Further, in Step2, the mechanism for distinguishing the metal powder from the solid/liquid material property is as follows: and judging whether the SLM component is melted or not by extracting microstructure temperature data in the SLM component, comparing the microstructure temperature data with the liquefaction temperature and combining the temperature change rate, so as to endow metal powder material properties or solid/liquid material properties, wherein the ratio of the metal powder to the solid/liquid material properties is related to the porosity.
Further, in Step2, the establishing a model of the layer-by-layer activatible cells according to the SLM dimension includes the following steps: and establishing a solid model according to the external size of the SLM component, selecting a proper unit size based on a finite volume method in combination with the requirements of layering thickness and calculation precision, carrying out grid division on the unit size, and activating the units layer by layer in combination with the characteristic of SLM layer-by-layer processing.
Further, in Step3, the determining, according to the phase state of the heating surface, to load a bulk heat source or a surface heat source to the heating surface includes the following steps: the change of the temperature of the heating surface micro-texture is analyzed, the heating surface micro-texture is compared with the liquefaction temperature and combined with the temperature change rate, whether the heating surface micro-texture is melted or not is judged, and because the metal powder has pores, laser generates scattering and secondary radiation in the downward irradiation process, and the heat flow density exponentially attenuates in the vertical direction, a body heat source needs to be loaded on the metal powder, the solid/liquid metal forms a compact structure, the laser cannot penetrate, the micro-structure mainly depends on heat conduction for heat transfer, and a surface heat source needs to be loaded on the solid/liquid metal.
Further, Step4 specifically includes the following steps: the method comprises the steps of determining time step length according to the ratio of grid size to laser scanning speed, determining step number according to the time required by actual working conditions, activating units in a model layer by layer, calculating a heat balance equation by using a finite volume method to obtain the temperature and heat flux density on a transient SLM member node by mainly considering the influence of member material phase state change, metal liquid convection effect and liquid metal surface tension effect on temperature distribution which are not considered by a common method by means of a CFD (computational Fluid dynamics) tool, and obtaining the temperature and heat flux density of the material phase state change, a molten pool forming process and the temperature distribution condition of the SLM member at each moment.
Further, in Step5, the mechanical properties include: density, modulus of elasticity, poisson's ratio, coefficient of thermal expansion, and yield stress, all of which are related to the real-time temperature of the material.
Further, in Step5, the controlling unit attributes by using the life and death unit method specifically includes the following steps: and judging whether the temperature of the SLM unit reaches the liquefaction temperature, gradually activating the unit by using a life and death unit method, and endowing the unit with mechanical properties.

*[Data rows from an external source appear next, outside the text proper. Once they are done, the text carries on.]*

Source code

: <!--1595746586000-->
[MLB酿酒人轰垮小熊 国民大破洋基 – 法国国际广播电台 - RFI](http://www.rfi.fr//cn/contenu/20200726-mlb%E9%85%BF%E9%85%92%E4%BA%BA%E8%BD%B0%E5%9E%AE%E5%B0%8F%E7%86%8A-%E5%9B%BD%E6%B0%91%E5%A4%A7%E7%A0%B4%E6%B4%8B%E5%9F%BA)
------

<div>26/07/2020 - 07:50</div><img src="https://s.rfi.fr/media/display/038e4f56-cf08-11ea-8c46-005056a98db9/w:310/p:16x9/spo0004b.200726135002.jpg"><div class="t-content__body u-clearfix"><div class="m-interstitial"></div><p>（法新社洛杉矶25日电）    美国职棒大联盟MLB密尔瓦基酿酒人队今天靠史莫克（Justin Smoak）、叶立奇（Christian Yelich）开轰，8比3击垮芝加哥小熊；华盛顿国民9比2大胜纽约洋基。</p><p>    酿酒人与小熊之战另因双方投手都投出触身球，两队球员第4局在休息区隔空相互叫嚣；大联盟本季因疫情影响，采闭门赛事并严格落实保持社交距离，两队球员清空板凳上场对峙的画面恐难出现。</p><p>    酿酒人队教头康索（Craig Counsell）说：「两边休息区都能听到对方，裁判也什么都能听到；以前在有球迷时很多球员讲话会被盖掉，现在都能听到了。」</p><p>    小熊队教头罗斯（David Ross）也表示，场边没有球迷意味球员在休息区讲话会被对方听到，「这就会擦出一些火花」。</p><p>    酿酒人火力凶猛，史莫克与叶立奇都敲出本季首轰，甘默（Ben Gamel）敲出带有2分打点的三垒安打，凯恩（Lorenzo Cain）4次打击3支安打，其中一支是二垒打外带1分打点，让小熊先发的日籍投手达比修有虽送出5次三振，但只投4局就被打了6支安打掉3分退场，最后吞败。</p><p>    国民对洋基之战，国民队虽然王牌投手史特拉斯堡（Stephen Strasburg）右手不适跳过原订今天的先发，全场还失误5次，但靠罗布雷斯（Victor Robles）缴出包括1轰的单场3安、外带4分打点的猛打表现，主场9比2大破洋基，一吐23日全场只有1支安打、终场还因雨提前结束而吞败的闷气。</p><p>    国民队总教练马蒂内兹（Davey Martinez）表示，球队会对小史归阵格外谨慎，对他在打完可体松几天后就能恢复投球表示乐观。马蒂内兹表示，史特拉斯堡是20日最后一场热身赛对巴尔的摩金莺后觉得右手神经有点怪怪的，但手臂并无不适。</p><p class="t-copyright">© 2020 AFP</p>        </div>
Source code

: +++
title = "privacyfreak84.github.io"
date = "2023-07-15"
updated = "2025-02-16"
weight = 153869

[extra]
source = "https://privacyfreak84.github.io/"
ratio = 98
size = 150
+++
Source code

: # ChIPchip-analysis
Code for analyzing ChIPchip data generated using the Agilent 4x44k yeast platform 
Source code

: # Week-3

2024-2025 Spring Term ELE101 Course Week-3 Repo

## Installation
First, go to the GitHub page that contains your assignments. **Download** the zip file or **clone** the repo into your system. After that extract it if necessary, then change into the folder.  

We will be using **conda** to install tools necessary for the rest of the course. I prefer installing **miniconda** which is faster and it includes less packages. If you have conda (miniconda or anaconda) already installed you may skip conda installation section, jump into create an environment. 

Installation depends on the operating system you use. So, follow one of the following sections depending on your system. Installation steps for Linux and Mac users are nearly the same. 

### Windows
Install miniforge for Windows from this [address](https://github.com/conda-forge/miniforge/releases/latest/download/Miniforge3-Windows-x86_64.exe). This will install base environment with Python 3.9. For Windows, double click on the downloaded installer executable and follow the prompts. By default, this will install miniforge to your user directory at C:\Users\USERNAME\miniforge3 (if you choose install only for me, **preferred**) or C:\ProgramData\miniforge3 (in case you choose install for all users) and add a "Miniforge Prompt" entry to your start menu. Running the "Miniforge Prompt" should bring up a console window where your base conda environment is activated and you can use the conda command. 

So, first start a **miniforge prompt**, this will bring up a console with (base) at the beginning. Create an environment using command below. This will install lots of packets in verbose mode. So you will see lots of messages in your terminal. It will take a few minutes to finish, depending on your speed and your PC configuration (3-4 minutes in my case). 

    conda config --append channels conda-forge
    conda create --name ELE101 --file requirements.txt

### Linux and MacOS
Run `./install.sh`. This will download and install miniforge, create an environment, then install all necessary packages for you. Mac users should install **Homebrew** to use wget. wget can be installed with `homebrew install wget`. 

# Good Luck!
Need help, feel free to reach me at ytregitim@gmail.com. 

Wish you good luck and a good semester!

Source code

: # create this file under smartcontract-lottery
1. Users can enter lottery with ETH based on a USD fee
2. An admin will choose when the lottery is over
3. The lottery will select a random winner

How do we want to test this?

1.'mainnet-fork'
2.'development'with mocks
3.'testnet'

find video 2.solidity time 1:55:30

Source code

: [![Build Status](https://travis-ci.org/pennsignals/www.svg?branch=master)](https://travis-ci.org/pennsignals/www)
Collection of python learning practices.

Further, in the Step6, the Step of analyzing the stress field and deformation of the member by using the temperature field analyzed in the Step4 as the load specifically includes the following steps: and taking the temperature result obtained in the Step4 as load input, calculating a thermoelastic mechanical equilibrium formula by using a finite element analysis method to obtain stress and strain distribution conditions of each time of the SLM model, thereby obtaining residual stress, strain and buckling deformation of the SLM component in each direction, being capable of being used for researching the influence of different process parameters on the residual stress and the buckling deformation, reducing the buckling deformation by optimizing the process parameters, and developing a new scanning path because a prediction system is not constrained by a fixed scanning path, thereby reducing the buckling deformation of the SLM component.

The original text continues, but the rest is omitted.